Yes and yes. Like I said above it was a simple oversight on my part. Here is a more "clear" example ;D The depth 1 nodes are described in __END__. Since my code is specific to the task of extracting depth 1 nodes (now that I have appropriately ensured that), I like it better than demerphqs.

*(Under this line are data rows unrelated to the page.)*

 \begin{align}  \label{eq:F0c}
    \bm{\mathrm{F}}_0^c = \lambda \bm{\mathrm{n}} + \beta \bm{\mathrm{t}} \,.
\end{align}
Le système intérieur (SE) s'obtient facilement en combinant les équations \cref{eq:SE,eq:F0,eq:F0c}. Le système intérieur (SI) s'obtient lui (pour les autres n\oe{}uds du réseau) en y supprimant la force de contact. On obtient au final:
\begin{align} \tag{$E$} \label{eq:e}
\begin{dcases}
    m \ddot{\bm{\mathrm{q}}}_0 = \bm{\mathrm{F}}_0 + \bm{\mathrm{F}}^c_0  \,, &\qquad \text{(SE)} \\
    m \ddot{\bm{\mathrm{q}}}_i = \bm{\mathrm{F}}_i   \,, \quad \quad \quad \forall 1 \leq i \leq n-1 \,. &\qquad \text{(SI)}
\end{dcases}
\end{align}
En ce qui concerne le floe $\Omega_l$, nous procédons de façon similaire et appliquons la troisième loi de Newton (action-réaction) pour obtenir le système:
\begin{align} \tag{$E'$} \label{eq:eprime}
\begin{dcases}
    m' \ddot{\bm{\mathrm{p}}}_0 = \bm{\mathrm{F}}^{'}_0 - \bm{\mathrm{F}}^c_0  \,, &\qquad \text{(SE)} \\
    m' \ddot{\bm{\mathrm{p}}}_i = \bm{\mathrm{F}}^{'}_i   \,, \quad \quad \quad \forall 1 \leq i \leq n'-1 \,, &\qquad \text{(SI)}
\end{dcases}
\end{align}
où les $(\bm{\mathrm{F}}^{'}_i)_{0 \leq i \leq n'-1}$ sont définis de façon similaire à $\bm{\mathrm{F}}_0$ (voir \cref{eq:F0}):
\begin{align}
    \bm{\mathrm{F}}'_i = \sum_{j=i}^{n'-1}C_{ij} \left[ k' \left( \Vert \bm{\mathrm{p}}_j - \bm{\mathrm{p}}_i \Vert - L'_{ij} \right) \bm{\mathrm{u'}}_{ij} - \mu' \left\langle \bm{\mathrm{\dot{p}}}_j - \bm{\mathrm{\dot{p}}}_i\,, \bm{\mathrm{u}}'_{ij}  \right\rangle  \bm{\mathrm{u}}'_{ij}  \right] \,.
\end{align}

Don't get me wrong, I like his tree, it's more generic and probably more useful, but for this particular task, it's HTML::TokeParser to the rescue

#!/usr/bin/perl -w
use strict;
use LWP::Simple;
use HTML::TokeParser;

my $url ="http://perlmonks.org/index.pl?node_id=110166";

my $rawHTML = get($url); # attempt to d/l the page to mem

die "LWP::Simple messed up $!" unless $rawHTML;

my ($tp , %monks );
$tp = HTML::TokeParser->new(\$rawHTML) or die "WTF $tp gone bad: $!";

# And now -- a generic HTML::TokeParser loop

while (my $t = $tp->get_token)
{
  if(
     ($$t[0] eq "S") and
     ($$t[1] eq "tr") and
     (exists $$t[2]->{bgcolor} and $$t[2]->{bgcolor} eq "eeeeee")
    )
  {
    my @t = (
                $t,# 0 <TR BGCOLOR=eeeeee>
    $tp->get_token,# 1 <TD colspan=2>
    $tp->get_token,# 2 <font size=2>
    $tp->get_token,# 3 <A HREF="/index.pl?node_id=110171&lastnode_id=1
+10166">
    $tp->get_token,# 4 Re: Name Space
    $tp->get_token,# 5 </A>
    $tp->get_token,# 6 <BR>
    $tp->get_token,# 7  by 
    $tp->get_token,# 8 <A HREF="/index.pl?node_id=1936&lastnode_id=110
+166">
    $tp->get_token,# 9 japhy
    $tp->get_token,#10 </A>
    $tp->get_token,#11  on Sep 04, 2001 at 13:42
    $tp->get_token,#12 </font>
    $tp->get_token,#13 </TD>
    $tp->get_token,#14 </tr>
    );


    if(
       ($t[0][0] eq "S" and $t[0][1] eq "tr"
              and $t[0][2]->{'bgcolor'} eq "eeeeee") and

       ($t[1][0] eq "S" and $t[1][1] eq "td") and
       ($t[2][0] eq "S" and $t[2][1] eq "font") and
       ($t[3][0] eq "S" and $t[3][1] eq "a") and # reply link
       ($t[4][0] eq "T") and # reply to original node
       ($t[5][0] eq "E" and $t[5][1] eq "a") and
       ($t[6][0] eq "S" and $t[6][1] eq "br") and
       ($t[7][0] eq "T" and $t[7][1] =~ /by/ ) and
       ($t[8][0] eq "S" and $t[8][1] eq "a") and # userlink
       ($t[9][0] eq "T" ) and # username
       ($t[10][0] eq "E" and $t[10][1] eq "a") and
       ($t[11][0] eq "T" and $t[11][1] =~ /on \w{3} \d{2}, \d{4} at/) 
+and
       ($t[12][0] eq "E" and $t[12][1] eq "font") and
       ($t[13][0] eq "E" and $t[13][1] eq "td") and
       ($t[14][0] eq "E" and $t[14][1] eq "tr")
      )
    {
       print $t[3][4], # a href
             $t[9][1], # monk name
             "</A>|\n";

       $monks{$t[9][1]}= "$t[3][4]" . "$t[9][1]</A>";
    }
  }
} # endof while (my $token = $p->get_token)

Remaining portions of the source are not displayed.